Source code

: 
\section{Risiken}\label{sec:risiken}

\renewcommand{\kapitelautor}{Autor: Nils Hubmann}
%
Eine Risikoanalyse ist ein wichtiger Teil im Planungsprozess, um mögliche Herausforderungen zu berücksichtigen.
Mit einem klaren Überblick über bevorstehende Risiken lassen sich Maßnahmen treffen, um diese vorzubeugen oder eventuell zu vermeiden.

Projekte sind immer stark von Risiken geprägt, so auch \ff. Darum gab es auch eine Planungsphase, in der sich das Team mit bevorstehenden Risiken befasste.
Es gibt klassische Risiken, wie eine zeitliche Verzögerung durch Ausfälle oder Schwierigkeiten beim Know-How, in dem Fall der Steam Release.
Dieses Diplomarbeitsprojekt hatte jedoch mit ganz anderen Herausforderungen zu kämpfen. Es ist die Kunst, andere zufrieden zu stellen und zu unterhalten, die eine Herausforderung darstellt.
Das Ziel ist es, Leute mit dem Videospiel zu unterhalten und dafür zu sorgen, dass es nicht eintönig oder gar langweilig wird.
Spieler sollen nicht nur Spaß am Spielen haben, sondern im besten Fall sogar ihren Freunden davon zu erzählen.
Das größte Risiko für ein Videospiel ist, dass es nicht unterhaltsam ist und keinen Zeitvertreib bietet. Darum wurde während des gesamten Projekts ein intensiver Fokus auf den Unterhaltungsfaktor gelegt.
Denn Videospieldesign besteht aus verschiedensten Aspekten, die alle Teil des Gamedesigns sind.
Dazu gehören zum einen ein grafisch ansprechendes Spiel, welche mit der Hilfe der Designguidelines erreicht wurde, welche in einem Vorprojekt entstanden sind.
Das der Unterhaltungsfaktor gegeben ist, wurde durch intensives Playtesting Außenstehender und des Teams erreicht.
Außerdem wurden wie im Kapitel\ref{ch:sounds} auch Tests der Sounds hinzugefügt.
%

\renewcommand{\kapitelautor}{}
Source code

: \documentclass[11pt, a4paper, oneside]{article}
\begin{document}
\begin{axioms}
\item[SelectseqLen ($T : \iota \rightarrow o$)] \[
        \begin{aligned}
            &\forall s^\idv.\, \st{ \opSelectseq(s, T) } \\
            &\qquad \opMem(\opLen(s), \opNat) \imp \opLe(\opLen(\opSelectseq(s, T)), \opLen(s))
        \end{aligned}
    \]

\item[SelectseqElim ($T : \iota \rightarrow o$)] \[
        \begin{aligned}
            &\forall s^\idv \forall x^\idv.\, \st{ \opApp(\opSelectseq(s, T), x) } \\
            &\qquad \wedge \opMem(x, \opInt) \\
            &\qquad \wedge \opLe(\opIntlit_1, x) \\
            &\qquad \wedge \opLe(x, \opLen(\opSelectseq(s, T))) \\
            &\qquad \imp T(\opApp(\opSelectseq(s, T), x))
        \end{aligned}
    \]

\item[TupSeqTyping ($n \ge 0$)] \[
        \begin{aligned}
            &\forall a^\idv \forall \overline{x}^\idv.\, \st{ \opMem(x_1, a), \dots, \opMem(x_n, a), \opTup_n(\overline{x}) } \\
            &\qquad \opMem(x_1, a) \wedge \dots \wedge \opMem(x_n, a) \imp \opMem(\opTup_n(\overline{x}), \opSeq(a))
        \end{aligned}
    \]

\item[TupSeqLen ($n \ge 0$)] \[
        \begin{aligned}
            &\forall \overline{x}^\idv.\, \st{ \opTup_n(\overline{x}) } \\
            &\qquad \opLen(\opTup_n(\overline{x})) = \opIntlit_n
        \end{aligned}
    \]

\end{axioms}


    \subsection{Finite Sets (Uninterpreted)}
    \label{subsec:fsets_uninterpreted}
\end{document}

» Work order:
Copy all lines from the material above that hold the word "unterhalten".

» Response area:
Dieses Diplomarbeitsprojekt hatte jedoch mit ganz anderen Herausforderungen zu kämpfen. Es ist die Kunst, andere zufrieden zu stellen und zu unterhalten, die eine Herausforderung darstellt.
Das Ziel ist es, Leute mit dem Videospiel zu unterhalten und dafür zu sorgen, dass es nicht eintönig oder gar langweilig wird.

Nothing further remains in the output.